Sellout of Beingmate possible as Fonterra reviews assets
FONTERRA’S troubled Chinese partner Beingmate Baby & Child is in talks with stateowned firms about introducing capital as part of a strategic review.
This is leading to speculation Fonterra could look to sell its 18.8% stake to Chinese Government interests even as tensions build between the two countries over New Zealand’s pushback against telco Huawei.
Beingmate announced on Tuesday it is negotiating ‘‘strategic cooperation and investor issues’’ involving the introduction of stateowned assets.
The company said it was working with controlling shareholder Beingmate Group, which is owned by its chairman Sam Xie, but has not signed any legally binding agreements.
Stateowned investment and cooperation would ‘‘protect the company’s longterm strategic development and value realisation, help improve corporate governance and achieve transformation,’’ Beingmate said in its statement.
The announcement saw Beingmate shares listed on the Shenzhen Stock Exchange climb 3% to ¥5.44 ($NZ1.14) before pulling back to ¥5.38 yesterday.
The news came as Fonterra reviewed its poorly performing investment in the Chinese infant formula manufacturer along with other assets. Chairman John Monaghan has said the company was doing a ‘‘full stocktake and portfolio review’’ looking at all major investments, assets and joint ventures.’’
Fonterra paid ¥18 per share for a total outlay of $755 million as part of a joint venture partnership. It has since written down the carrying value to $204 million after a string of heavy losses decimated Beingmate’s market value.
Guangzhou’s Yangcheng Evening News quoted dairy analyst Song Liang saying Beingmate courting Chinese Governmentbacked investment opportunities could offer a solution to both partners.
‘‘Do not rule out that Fonterra really wants to withdraw, and then the shares are transferred to the stateowned background investors.’’
Fonterra declined to comment.
Beingmate has shown improved financials after posting successive losses of $780 million ($164 million) in 2016 and ¥1.06 billion ($223 million) in 2017.
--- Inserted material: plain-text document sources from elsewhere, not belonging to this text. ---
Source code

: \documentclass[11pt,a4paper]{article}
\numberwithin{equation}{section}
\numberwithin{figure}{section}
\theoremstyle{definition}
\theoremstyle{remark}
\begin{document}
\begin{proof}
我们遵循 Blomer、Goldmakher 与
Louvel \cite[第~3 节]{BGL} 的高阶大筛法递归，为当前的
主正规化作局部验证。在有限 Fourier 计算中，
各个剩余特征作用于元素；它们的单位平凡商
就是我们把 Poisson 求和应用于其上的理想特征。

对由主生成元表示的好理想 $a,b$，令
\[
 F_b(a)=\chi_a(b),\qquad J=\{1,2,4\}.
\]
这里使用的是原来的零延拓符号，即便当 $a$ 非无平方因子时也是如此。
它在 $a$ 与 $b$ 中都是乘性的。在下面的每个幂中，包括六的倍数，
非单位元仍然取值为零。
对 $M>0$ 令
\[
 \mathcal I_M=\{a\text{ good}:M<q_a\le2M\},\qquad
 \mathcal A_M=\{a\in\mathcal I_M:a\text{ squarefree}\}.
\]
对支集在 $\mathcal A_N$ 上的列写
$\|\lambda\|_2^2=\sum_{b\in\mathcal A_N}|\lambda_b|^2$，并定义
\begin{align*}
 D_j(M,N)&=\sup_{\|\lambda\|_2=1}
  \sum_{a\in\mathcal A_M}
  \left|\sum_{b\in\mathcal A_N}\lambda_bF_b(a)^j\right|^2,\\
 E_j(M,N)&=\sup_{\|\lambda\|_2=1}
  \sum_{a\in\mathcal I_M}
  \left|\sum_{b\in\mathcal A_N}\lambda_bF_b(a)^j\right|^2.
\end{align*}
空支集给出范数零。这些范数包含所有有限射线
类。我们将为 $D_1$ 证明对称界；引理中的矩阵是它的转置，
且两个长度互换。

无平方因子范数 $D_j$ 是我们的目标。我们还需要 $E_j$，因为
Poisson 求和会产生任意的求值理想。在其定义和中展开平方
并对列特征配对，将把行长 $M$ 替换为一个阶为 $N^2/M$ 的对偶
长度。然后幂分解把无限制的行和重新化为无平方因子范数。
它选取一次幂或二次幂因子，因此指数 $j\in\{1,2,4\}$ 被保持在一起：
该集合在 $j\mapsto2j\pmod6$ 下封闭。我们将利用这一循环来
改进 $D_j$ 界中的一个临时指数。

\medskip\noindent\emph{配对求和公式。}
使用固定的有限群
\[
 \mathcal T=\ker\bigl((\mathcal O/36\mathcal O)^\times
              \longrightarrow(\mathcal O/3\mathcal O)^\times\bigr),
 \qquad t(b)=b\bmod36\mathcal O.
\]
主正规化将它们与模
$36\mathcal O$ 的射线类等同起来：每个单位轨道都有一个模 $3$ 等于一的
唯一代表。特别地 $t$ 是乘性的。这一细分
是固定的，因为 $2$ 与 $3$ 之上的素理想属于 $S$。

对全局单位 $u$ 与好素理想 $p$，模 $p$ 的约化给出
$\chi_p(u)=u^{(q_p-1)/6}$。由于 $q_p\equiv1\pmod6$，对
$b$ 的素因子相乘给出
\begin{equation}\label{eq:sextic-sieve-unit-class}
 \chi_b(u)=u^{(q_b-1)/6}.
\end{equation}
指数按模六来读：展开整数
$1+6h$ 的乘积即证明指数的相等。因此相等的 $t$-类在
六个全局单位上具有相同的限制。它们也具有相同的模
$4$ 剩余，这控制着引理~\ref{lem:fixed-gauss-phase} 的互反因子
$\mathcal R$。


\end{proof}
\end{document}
The company turned in a profit of ¥19.43 million in the third quarter of 2018, and a ninemonth profit of ¥27.96 million, an increase of 107.3%.
Since April, Beingmate shares have been market ST (Special Treatment) which carries a delisting warning, and the company has been repeatedly warned for violations of information disclosure.
China is one of Fonterra’s largest global markets, accounting for $3.4 billion of sales revenue and a normalised earnings contribution of more than $200 million.
In 2015 when Fonterra announced the joint venture, former chief executive Theo Spierings said the deal was a game changer for the cooperative in China. However, it has been a financial disaster that many shareholders want to see the back of.